Data for this task —
++++++++

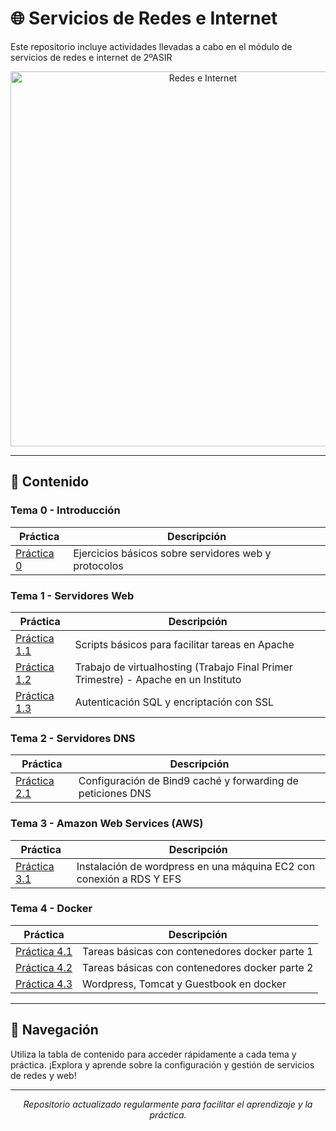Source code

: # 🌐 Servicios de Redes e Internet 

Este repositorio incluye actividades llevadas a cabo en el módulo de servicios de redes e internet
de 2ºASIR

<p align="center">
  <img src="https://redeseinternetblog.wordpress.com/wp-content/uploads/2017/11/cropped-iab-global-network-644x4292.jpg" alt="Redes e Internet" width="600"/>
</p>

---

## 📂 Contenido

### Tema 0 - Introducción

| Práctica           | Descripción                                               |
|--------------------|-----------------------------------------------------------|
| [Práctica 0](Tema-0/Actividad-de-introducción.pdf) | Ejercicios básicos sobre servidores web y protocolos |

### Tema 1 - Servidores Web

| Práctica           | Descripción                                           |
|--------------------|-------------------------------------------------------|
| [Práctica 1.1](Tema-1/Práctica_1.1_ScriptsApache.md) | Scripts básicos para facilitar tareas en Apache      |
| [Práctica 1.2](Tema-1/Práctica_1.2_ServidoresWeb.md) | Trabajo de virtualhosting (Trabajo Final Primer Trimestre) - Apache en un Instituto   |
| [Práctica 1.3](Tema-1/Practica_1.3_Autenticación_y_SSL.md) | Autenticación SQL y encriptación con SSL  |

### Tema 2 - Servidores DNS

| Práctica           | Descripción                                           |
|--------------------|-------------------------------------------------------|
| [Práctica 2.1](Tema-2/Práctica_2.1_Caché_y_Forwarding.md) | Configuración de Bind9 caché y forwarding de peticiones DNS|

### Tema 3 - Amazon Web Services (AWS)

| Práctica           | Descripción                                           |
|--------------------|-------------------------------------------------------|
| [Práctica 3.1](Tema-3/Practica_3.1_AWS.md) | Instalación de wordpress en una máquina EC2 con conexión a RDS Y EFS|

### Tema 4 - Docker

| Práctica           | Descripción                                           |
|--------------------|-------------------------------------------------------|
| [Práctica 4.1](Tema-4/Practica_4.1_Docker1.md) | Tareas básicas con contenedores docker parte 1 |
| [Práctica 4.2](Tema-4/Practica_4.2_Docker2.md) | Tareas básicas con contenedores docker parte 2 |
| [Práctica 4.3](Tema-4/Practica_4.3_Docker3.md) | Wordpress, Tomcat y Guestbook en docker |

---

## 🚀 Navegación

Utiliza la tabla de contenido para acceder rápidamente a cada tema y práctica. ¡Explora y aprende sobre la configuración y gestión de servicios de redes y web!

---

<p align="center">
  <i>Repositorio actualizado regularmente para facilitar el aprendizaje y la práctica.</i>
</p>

++++++++

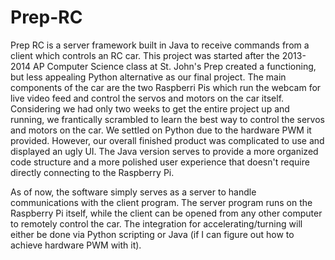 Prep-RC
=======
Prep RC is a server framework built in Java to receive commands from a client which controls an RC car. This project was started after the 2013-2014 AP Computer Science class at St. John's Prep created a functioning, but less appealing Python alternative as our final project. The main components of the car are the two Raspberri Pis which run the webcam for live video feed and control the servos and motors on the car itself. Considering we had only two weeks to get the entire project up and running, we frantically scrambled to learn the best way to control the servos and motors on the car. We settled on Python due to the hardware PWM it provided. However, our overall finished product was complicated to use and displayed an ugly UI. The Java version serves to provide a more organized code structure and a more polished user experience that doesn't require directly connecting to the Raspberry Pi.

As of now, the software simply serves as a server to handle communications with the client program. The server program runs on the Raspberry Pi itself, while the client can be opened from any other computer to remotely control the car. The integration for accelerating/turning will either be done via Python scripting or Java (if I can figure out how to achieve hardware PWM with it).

++++++++

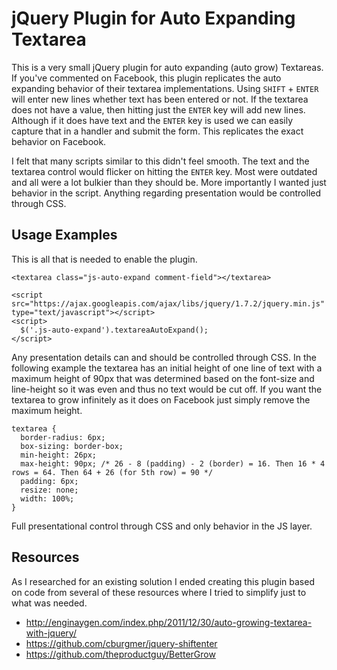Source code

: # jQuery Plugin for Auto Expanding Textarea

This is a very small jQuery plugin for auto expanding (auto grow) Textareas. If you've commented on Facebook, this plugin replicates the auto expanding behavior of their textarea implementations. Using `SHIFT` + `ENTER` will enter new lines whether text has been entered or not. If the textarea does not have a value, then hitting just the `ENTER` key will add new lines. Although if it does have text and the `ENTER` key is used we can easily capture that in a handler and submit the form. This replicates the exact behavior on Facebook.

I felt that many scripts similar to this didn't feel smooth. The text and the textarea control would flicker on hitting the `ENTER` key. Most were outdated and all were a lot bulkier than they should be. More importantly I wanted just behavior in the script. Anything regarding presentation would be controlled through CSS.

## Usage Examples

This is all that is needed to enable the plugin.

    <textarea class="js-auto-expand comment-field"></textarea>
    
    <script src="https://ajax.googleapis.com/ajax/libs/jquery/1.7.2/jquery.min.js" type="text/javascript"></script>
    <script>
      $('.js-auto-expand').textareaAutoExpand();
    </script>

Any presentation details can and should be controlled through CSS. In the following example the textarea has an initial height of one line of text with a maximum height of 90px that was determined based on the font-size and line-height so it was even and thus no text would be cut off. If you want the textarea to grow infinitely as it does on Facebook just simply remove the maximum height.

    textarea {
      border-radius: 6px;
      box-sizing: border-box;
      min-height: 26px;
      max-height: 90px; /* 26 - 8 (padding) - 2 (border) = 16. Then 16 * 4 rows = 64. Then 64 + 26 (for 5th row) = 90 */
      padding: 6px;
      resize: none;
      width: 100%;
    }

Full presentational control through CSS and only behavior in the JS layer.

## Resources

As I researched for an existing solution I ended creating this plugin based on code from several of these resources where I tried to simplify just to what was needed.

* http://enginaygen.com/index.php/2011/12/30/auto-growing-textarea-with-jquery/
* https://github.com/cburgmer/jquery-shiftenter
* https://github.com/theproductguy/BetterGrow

++++++++

Assignment —
Show each line in the listing above that has "height".

Final answer —
Any presentation details can and should be controlled through CSS. In the following example the textarea has an initial height of one line of text with a maximum height of 90px that was determined based on the font-size and line-height so it was even and thus no text would be cut off. If you want the textarea to grow infinitely as it does on Facebook just simply remove the maximum height.
      min-height: 26px;
      max-height: 90px; /* 26 - 8 (padding) - 2 (border) = 16. Then 16 * 4 rows = 64. Then 64 + 26 (for 5th row) = 90 */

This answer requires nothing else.